It doesn’t get any gayer than this. Forget “Will & Grace” and “Normal, Ohio.” Showtime’s much-publicized American version of the British mini “Queer as Folk” is definitely not a sanitized version of the original show that raised more than a few eyebrows in 1999. If anything, the steamy sex scenes are even more amped up and graphic in this fast-moving series that paints an uncompromising and unpleasant picture of the young, gay urban experience. But as Brit creator Russell T Davies and U.S. writers Ron Cowen and Daniel Lipman have pointed out in numerous press interviews, the series is not responsible for the hedonistic, shallow lifestyles of many of its lead characters. Although show lacks the freshness and depth of the Brit series, it offers an honest, politically incorrect slice of life that’s as heartbreaking at times as it is funny.
This time around, the story is set in a working-class neighborhood in Pittsburgh instead of Manchester, England. In the two-hour opener, viewers meet Brian (Gale Harold), a sexual conquistador who changes partners as often as some change TV channels. Rarely motivated by anything other than pleasing himself, he moves from one man to the next and scorns anyone who believes in love and commitment.
Following Brian around like a puppy is his childhood friend Michael (Hal Sparks), a boyish store manager whose life changes when an older man (chiropractor Chris Potter) shows some interest in him.
Also in the picture is 17-year-old Justin (Randy Harrison), one of Brian’s one-night-stands who falls for him in a big way, and lesbian couple Lindsay (Thea Gill) and Melanie (Michelle Clunie) who are new mommies thanks to sperm generously donated by superstud Brian.
Rounding out the cast are Emmet (Peter Paige), a flamboyant club boy who has a fling with a Japanese hustler, and Ted (Scott Lowell), an accountant with a big porn collection and very little self-esteem.
Although several of the leads fail to go beyond the sitcom-ish, surface delivery of their lines (relative newcomers Harold and Sparks come nowhere close to generating the charisma and chemistry of Aidan Gillen and Craig Kelly in the Brit version) the women seem to fare better here. Gill and Clunie are quite effective as the sensible lesbian couple whose lives are forever entangled with Brian’s, and the dynamics of their relationship is frequently more interesting than the sexual escapades of the boys.
Veteran actress Sharon Gless (“Cagney and Lacy”) also makes a most welcome return to the tube as Michael’s accepting mother. Her portrayal of a working class woman who feels at home in the gay and lesbian community, is a real winner, and she brings a heady poignancy to almost all of her scenes.
Director Russell Mulcahy (“The Highlander”) adds his usual visual-candy approach to the subject matter. There are a lot of MTV-style, super-hyper sequences, and the sex scenes, as explicit as they are, are handled quite tastefully.

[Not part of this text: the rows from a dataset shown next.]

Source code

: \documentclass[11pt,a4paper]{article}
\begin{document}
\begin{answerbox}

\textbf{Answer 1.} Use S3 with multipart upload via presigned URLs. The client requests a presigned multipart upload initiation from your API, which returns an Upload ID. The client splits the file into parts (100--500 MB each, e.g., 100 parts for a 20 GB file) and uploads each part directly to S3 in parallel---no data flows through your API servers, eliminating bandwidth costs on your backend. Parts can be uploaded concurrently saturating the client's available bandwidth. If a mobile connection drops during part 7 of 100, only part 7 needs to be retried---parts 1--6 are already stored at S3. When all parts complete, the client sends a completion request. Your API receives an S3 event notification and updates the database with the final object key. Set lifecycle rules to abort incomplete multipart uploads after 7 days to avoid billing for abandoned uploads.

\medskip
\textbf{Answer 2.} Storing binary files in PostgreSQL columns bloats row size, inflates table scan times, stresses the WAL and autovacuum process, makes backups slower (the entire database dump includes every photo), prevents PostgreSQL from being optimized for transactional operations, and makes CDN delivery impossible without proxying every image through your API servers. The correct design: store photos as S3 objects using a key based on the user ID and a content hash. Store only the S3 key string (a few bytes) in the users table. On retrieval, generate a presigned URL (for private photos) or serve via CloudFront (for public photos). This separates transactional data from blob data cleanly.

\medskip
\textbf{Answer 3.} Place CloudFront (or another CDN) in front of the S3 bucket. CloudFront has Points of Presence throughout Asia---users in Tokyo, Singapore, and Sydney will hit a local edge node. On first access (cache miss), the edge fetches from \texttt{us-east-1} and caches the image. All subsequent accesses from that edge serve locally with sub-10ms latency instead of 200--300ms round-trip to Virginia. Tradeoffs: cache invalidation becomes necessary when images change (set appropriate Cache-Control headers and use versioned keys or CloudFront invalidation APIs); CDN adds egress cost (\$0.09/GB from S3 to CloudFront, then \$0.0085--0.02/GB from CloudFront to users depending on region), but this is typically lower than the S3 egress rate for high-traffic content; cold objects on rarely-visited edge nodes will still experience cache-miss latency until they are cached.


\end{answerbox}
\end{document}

The episodic nature of the show and its storylines may remind some viewers of Armistead Maupin’s “Tales of the City,” but overall, the tone of “Queer as Folks” has a certain year-2000 acidity. Although everyone seems to be having lots of sex (in museums, hospitals, executive restrooms, sex clubs, starkly decorated condos and various other spots), there’s a cruel undercurrent here, which points out to the way youth and muscular definition are valued above anything else in the gay community.